--- START ---
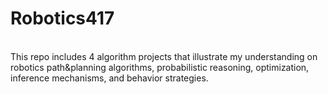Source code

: # Robotics417

<br/>
This repo includes 4 algorithm projects that illustrate my understanding on robotics path&planning algorithms, probabilistic reasoning, optimization, inference mechanisms, and behavior strategies.
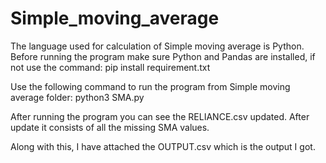 # Simple_moving_average
The language used for calculation of Simple moving average is Python. Before running the program make sure Python and Pandas are installed, if not 
use the command: pip install requirement.txt 

Use the following command to run the program from Simple moving average folder: python3 SMA.py 

After running the program you can see the RELIANCE.csv updated. After update it consists of all the missing SMA values. 
 
Along with this, I have attached the OUTPUT.csv which is the output I got.
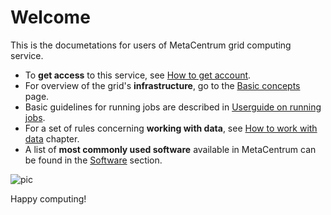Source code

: # Welcome

This is the documetations for users of MetaCentrum grid computing service.

- To **get access** to this service, see [How to get account](/access/account).
- For overview of the grid's **infrastructure**, go to the [Basic concepts](/computing/concepts) page.
- Basic guidelines for running jobs are described in [Userguide on running jobs](/computing/run-basic-job).
- For a set of rules concerning **working with data**, see [How to work with data](data/data-within) chapter.
- A list of **most commonly used software** available in MetaCentrum can be found in the [Software](software) section.

![pic](/img/metacentrum_RGB.jpg)

Happy computing!

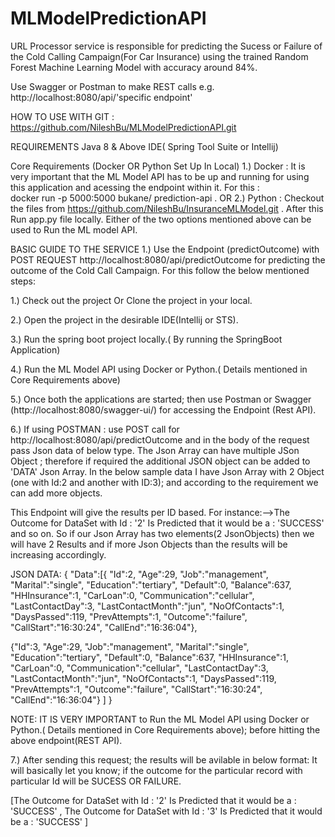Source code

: # MLModelPredictionAPI

URL Processor service is responsible for predicting the Sucess or Failure of the Cold Calling Campaign(For Car Insurance) using the trained Random Forest Machine Learning Model with accuracy around 84%.

Use Swagger or Postman to make REST calls e.g. http://localhost:8080/api/'specific endpoint'

HOW TO USE
WITH GIT : https://github.com/NileshBu/MLModelPredictionAPI.git

REQUIREMENTS 
Java 8 & Above
IDE( Spring Tool Suite or Intellij)

Core Requirements (Docker OR Python Set Up In Local)
1.) Docker : It is very  important that the ML Model API has to be up and running for using this application and acessing the endpoint within it. For this :  
docker run -p 5000:5000 bukane/ prediction-api . 
OR
2.) Python : Checkout the files from https://github.com/NileshBu/InsuranceMLModel.git . After this Run app.py file locally.
Either of the two options mentioned above can be used to Run the ML model API.


BASIC GUIDE TO THE SERVICE 1.) Use the Endpoint (predictOutcome) with POST REQUEST http://localhost:8080/api/predictOutcome for predicting the outcome of the Cold Call Campaign. For this follow the below mentioned steps:

1.) Check out the project Or Clone the project in your local.


2.) Open the project in the desirable IDE(Intellij or STS). 


3.) Run the spring boot project locally.( By running the SpringBoot Application)


4.) Run the ML Model API using Docker or Python.( Details mentioned in Core Requirements above)


5.) Once both the applications are started; then use Postman or Swagger (http://localhost:8080/swagger-ui/) for accessing the Endpoint (Rest API).


6.) If using POSTMAN : use POST call for http://localhost:8080/api/predictOutcome and in the body of the request pass Json data of below type. The Json Array can have multiple JSon Object ; therefore if required the additional JSON object can be added to 'DATA' Json Array. In the below sample data I have Json Array with 2 Object (one with Id:2 and another with ID:3); and according to the requirement we can add more objects. 


This Endpoint will give the results per ID based. For instance:-->The Outcome for DataSet with Id : '2' Is Predicted that it would be a : 'SUCCESS' and so on. 
So if our Json Array has two elements(2 JsonObjects) then we will have 2 Results and if more Json Objects than the results will be increasing accordingly.


JSON DATA:
{ "Data":[{
   "Id":2,
   "Age":29,
   "Job":"management",
   "Marital":"single",
   "Education":"tertiary",
   "Default":0,
   "Balance":637,
   "HHInsurance":1,
   "CarLoan":0,
   "Communication":"cellular",
   "LastContactDay":3,
   "LastContactMonth":"jun",
   "NoOfContacts":1,
   "DaysPassed":119,
   "PrevAttempts":1,
   "Outcome":"failure",
   "CallStart":"16:30:24",
   "CallEnd":"16:36:04"},
   
   
   {"Id":3,
   "Age":29,
   "Job":"management",
   "Marital":"single",
   "Education":"tertiary",
   "Default":0,
   "Balance":637,
   "HHInsurance":1,
   "CarLoan":0,
   "Communication":"cellular",
   "LastContactDay":3,
   "LastContactMonth":"jun",
   "NoOfContacts":1,
   "DaysPassed":119,
   "PrevAttempts":1,
   "Outcome":"failure",
   "CallStart":"16:30:24",
   "CallEnd":"16:36:04"}
   ]
}



NOTE:  IT IS VERY IMPORTANT to Run the ML Model API using Docker or Python.( Details mentioned in Core Requirements above); before hitting the above endpoint(REST API).


7.) After sending this request; the results will be avilable in below format: It will basically let you know; if the outcome for the particular record with particular Id will be SUCESS OR FAILURE.


[The Outcome for DataSet with Id : '2' Is Predicted that it would be a : 'SUCCESS'
, The Outcome for DataSet with Id : '3' Is Predicted that it would be a : 'SUCCESS'
]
--- END ---
▶ _What to produce_
Scan the records above for the word "Swagger" and return every line where it occurs.

▶ _Answer area_
Use Swagger or Postman to make REST calls e.g. http://localhost:8080/api/'specific endpoint'
5.) Once both the applications are started; then use Postman or Swagger (http://localhost:8080/swagger-ui/) for accessing the Endpoint (Rest API).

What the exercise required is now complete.